__Prompt__.
Find the word "images" in the data below and copy each line that holds it.

Records contained in a dataset:
########
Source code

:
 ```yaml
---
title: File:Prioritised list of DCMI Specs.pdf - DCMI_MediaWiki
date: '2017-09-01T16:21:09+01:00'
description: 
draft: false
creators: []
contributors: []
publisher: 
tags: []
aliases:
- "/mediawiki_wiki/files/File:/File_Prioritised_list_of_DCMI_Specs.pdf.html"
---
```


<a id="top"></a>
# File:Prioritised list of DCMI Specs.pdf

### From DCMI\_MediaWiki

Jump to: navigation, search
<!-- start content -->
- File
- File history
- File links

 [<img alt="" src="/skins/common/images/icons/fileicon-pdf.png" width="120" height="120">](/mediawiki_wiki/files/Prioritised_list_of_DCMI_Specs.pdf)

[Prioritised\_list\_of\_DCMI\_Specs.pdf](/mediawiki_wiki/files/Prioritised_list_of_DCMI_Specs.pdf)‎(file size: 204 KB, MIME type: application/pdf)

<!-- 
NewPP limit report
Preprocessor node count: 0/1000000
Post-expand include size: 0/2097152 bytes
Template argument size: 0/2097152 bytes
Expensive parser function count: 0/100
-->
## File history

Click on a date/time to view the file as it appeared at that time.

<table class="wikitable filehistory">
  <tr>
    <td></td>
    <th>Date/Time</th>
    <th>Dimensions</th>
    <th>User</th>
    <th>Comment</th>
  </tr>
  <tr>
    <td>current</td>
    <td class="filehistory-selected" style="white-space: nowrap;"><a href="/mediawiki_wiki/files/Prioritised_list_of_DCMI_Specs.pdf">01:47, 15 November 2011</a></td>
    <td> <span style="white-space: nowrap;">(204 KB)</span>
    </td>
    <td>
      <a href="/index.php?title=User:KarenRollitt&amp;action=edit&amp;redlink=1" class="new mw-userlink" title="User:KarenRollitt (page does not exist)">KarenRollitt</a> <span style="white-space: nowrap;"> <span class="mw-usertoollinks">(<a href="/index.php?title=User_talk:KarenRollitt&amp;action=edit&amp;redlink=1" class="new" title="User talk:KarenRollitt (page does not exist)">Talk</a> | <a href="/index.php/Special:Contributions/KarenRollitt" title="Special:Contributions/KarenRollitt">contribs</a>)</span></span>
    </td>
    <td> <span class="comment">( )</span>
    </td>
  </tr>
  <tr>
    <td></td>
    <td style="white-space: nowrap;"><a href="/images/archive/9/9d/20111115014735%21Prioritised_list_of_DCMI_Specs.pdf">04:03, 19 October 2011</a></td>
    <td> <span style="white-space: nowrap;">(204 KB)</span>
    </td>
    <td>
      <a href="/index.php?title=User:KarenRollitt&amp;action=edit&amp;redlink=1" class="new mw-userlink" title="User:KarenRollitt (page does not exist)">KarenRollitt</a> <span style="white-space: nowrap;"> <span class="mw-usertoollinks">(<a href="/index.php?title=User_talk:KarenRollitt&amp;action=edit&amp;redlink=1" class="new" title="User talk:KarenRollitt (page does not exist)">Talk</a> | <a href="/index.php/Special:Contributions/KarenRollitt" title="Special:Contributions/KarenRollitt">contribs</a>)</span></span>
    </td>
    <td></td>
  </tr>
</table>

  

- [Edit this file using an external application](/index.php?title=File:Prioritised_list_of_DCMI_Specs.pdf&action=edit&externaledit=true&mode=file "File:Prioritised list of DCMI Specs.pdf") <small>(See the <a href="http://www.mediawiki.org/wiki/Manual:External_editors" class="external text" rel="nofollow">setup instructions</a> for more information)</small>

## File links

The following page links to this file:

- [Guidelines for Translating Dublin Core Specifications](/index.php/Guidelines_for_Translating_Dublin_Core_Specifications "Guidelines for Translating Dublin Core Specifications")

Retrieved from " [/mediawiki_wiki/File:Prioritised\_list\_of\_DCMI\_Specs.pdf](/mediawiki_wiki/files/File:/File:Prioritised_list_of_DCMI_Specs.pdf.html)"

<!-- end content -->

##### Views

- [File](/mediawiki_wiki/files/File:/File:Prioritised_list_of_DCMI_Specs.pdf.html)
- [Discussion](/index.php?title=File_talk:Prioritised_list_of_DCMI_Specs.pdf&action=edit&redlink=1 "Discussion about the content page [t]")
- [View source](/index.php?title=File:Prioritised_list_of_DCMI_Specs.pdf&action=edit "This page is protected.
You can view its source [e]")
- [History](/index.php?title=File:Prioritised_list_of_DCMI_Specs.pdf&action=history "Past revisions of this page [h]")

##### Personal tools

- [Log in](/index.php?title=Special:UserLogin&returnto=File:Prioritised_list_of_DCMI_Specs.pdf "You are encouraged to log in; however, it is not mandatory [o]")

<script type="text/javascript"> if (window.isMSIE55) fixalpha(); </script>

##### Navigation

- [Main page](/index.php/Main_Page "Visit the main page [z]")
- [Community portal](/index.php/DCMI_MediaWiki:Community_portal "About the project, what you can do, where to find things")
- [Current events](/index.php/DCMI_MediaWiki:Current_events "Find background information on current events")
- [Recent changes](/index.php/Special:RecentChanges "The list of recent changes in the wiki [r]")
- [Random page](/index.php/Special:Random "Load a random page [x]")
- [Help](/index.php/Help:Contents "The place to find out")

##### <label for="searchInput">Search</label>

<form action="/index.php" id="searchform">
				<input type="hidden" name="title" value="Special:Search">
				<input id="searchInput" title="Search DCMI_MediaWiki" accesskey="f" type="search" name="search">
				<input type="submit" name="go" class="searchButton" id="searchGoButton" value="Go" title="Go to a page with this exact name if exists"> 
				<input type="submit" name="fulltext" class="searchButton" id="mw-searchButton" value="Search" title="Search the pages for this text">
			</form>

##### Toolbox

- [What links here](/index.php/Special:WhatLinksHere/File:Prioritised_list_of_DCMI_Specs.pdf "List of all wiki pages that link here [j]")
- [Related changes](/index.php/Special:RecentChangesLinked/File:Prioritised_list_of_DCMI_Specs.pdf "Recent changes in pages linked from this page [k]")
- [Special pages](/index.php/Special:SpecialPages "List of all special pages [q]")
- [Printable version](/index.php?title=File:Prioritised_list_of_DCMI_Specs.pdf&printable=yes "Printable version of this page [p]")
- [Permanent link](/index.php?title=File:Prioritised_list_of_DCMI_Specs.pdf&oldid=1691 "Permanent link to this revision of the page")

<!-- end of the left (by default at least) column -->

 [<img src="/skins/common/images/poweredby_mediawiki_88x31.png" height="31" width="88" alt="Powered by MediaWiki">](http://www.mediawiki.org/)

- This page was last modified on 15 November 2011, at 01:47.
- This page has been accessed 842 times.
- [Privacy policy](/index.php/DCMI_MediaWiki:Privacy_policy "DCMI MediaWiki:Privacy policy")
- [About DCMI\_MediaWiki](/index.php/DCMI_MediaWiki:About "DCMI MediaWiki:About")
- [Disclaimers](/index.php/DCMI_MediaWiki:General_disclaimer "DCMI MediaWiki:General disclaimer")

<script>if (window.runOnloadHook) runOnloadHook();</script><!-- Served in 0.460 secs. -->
########
__Reply__.
 [<img alt="" src="/skins/common/images/icons/fileicon-pdf.png" width="120" height="120">](/mediawiki_wiki/files/Prioritised_list_of_DCMI_Specs.pdf)
    <td style="white-space: nowrap;"><a href="/images/archive/9/9d/20111115014735%21Prioritised_list_of_DCMI_Specs.pdf">04:03, 19 October 2011</a></td>
 [<img src="/skins/common/images/poweredby_mediawiki_88x31.png" height="31" width="88" alt="Powered by MediaWiki">](http://www.mediawiki.org/)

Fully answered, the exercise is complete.